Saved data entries

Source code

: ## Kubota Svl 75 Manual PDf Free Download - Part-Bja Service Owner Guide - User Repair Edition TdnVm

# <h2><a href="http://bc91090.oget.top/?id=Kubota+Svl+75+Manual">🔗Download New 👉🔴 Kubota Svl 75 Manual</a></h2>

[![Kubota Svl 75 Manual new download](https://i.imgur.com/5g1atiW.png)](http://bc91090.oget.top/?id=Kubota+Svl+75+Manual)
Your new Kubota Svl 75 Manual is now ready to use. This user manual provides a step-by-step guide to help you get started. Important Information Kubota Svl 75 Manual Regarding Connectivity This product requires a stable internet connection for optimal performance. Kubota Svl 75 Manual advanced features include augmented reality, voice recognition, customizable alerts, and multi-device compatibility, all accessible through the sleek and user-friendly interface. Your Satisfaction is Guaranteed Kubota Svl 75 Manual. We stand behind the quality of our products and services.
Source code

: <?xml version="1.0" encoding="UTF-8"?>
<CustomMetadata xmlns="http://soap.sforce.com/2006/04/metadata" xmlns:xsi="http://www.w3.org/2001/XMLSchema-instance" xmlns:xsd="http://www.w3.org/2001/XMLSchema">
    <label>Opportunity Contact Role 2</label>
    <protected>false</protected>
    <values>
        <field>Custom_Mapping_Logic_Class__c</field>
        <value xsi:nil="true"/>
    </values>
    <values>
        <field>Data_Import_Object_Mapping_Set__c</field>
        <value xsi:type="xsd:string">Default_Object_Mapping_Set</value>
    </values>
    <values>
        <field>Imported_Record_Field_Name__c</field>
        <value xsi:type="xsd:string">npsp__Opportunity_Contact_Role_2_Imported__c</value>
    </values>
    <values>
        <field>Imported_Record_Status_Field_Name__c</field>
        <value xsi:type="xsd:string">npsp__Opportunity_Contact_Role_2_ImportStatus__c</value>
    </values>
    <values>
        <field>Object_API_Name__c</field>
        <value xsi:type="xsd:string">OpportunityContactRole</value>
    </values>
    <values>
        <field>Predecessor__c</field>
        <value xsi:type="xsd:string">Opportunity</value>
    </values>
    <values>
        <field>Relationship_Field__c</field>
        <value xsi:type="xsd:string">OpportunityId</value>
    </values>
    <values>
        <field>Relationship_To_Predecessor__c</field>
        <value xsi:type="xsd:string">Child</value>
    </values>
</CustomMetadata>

▶ **GOAL OF THE EXERCISE**
From the records above, copy every line that includes the word "http".

▶ **RESULT**
# <h2><a href="http://bc91090.oget.top/?id=Kubota+Svl+75+Manual">🔗Download New 👉🔴 Kubota Svl 75 Manual</a></h2>
[![Kubota Svl 75 Manual new download](https://i.imgur.com/5g1atiW.png)](http://bc91090.oget.top/?id=Kubota+Svl+75+Manual)
<CustomMetadata xmlns="http://soap.sforce.com/2006/04/metadata" xmlns:xsi="http://www.w3.org/2001/XMLSchema-instance" xmlns:xsd="http://www.w3.org/2001/XMLSchema">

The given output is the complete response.